Brownstone » Diario de piedra rojiza » Filosofía » Albert Camus sobre la negación de la libertad

Albert Camus sobre la negación de la libertad

COMPARTIR | IMPRIMIR | EMAIL

Jan Jakielek de la Gran Época recientemente realizó un entrevista en profundidad con Robert Kennedy, Jr., y le preguntó en particular sobre la relación entre la búsqueda de la verdad y el sufrimiento. Kennedy recordó un momento de su infancia cuando su padre le dio un libro para leer. Fue The Plague por Albert Camus, publicado en 1947. Puedo ver cómo y por qué el hijo estaba bien preparado para hacer frente a los tormentos de nuestro tiempo. 

Para muchas personas, estos últimos 3 años fue su primera experiencia en una negación total de la libertad. Encerrados en sus casas. Impedido de viajar. Separado de los seres queridos. Obligado a pasar día tras día preguntándome sobre grandes cosas antes no consideradas: ¿por qué estoy aquí, cuáles son mis metas, cuál es el propósito de mi vida? 

Fue una transformación. No somos los primeros en pasar por esto. Es algo experimentado por los presos y por poblaciones anteriores bajo encierro.
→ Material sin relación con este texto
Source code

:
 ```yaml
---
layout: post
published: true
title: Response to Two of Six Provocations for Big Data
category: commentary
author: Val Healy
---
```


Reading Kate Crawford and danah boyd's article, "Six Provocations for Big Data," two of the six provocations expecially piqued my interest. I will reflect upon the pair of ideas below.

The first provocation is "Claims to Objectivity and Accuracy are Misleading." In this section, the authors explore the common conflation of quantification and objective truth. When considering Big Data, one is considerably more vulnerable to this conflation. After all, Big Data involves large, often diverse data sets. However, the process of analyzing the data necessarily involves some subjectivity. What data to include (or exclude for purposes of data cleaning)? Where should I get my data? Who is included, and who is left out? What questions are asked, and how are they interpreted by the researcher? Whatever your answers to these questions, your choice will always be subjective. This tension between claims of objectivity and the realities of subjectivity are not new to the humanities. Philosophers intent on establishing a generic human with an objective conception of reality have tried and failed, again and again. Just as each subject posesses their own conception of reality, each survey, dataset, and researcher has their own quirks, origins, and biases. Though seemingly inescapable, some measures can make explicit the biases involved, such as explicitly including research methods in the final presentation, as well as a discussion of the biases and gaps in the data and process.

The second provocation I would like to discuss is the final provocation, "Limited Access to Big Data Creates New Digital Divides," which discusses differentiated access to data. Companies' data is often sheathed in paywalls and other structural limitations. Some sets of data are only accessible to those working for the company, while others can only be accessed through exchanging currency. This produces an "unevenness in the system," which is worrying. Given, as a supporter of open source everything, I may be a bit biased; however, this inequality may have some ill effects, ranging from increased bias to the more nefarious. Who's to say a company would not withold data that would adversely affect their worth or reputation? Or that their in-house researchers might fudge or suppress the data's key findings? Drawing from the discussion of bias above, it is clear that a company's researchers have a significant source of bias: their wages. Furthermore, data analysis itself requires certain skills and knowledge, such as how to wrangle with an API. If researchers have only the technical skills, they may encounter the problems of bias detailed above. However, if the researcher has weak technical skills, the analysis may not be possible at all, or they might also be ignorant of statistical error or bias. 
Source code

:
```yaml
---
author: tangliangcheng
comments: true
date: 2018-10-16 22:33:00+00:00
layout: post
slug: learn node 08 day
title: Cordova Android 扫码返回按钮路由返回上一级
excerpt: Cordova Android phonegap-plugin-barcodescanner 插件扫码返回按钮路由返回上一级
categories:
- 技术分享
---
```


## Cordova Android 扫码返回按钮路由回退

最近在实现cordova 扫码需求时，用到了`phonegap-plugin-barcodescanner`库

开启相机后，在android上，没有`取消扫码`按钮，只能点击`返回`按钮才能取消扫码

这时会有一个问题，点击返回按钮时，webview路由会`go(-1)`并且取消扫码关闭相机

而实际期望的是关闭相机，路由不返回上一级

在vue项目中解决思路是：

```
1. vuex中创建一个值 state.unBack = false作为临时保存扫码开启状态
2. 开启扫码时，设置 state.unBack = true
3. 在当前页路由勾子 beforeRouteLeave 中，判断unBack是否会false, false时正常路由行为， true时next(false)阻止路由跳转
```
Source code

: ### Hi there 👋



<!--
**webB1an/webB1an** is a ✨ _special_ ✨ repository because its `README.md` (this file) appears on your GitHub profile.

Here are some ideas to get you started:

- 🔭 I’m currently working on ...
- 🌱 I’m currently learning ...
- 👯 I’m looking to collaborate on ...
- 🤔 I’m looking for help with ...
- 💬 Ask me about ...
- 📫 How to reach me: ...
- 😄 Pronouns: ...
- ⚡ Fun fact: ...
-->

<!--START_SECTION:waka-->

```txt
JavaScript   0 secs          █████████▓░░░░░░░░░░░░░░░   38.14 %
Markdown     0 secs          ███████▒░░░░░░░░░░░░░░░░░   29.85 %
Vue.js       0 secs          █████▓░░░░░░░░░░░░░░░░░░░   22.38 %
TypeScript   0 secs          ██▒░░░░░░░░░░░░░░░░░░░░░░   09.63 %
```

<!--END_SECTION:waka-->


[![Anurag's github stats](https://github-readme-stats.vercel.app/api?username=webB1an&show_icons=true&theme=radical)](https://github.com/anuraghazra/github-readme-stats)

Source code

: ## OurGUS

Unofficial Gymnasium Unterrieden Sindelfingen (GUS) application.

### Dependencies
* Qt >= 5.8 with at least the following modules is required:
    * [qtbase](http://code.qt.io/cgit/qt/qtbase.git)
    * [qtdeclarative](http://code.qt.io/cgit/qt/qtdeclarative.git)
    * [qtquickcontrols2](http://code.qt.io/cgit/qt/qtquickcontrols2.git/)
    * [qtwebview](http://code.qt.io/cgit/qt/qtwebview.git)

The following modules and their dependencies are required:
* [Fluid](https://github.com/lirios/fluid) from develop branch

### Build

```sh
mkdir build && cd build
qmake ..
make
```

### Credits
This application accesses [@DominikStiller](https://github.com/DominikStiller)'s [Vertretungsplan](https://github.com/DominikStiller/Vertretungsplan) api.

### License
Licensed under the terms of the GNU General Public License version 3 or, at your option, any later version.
El clásico de Camus tiene un capítulo que describe la vida interior de las personas que han experimentado el encierro por primera vez. Llegó repentinamente en presencia de una enfermedad mortal. Toda la ciudad de 200,000 habitantes cerró. Nadie dentro o fuera. 

Es ficción pero demasiado real. Estoy asombrado por la percepción perspicaz de Camus aquí. Leerlo despacio y casi en voz alta es una experiencia. La poesía de la prosa es increíble, pero más aún la profundidad del conocimiento del funcionamiento interno de la mente. 

Una característica interesante de la narrativa es la diferencia en la comunicación. Solo podían comunicarse por telégrafo con el mundo exterior y con un vocabulario limitado. También se enviaron cartas, pero no se sabía si el destinatario las vería. Hoy, por supuesto, tenemos grandes oportunidades para la comunicación digital en audio y video, lo cual es glorioso, pero no sustituye realmente a la libertad de reunirse y reunirse. 

Aquí estoy citando este capítulo. Espero que te ayude a entenderte a ti mismo tanto como me ayudó a mí a tomar conciencia de mi propia experiencia. Todo el libro es convincente. Puedes descargarlo o leerlo gratis en Archive.org


A partir de ahora, se puede decir que la peste nos incumbía a todos. Hasta entonces, por más que le sorprendieran las cosas extrañas que sucedían a su alrededor, cada ciudadano individual se había ocupado de sus asuntos como de costumbre, en la medida de lo posible. Y sin duda habría seguido haciéndolo. Pero una vez cerradas las puertas del pueblo, cada uno de nosotros se dio cuenta de que todos, incluido el narrador, estaban, por así decirlo, en el mismo barco, y cada uno tendría que adaptarse a las nuevas condiciones de vida. Así, por ejemplo, un sentimiento normalmente tan individual como el dolor de la separación de los seres queridos se convirtió de repente en un sentimiento en el que todos compartían por igual y, junto con el miedo, la mayor aflicción del largo destierro que se avecinaba. 

Una de las consecuencias más llamativas del cierre de las puertas fue, de hecho, esta repentina privación que aconteció a personas que no estaban preparadas para ello. Madres e hijos, amantes, esposos y esposas, que unos días antes habían dado por sentado que su despedida sería breve, que se habían dado un beso de despedida en la plataforma e intercambiado algunas trivialidades, seguras como estaban. eran de volver a verse después de unos días o, a lo sumo, unas pocas semanas, engañados por nuestra fe humana ciega en un futuro próximo y poco o nada desviados de sus intereses normales por esta despedida, todas estas personas se encontraron , sin el menor aviso, irremediablemente cortados, impedidos de volverse a ver, o incluso de comunicarse entre sí. Porque en realidad el cierre de las puertas tuvo lugar algunas horas antes de que se hiciera pública la orden oficial y, naturalmente, era imposible tener en cuenta los casos individuales de dificultad. De hecho, podría decirse que el primer efecto de esta visita brutal fue obligar a nuestros habitantes a actuar como si no tuvieran sentimientos como individuos. Durante la primera parte del día en que entró en vigor la prohibición de salir del pueblo, la oficina del Prefecto fue asediada por una multitud de solicitantes que presentaban alegatos de igual contundencia pero igualmente imposibles de tomar en consideración. Efectivamente, fueron necesarios varios días para que nos diéramos cuenta de que estábamos completamente acorralados; que palabras como "arreglos especiales", "favor" y "prioridad" habían perdido todo significado efectivo.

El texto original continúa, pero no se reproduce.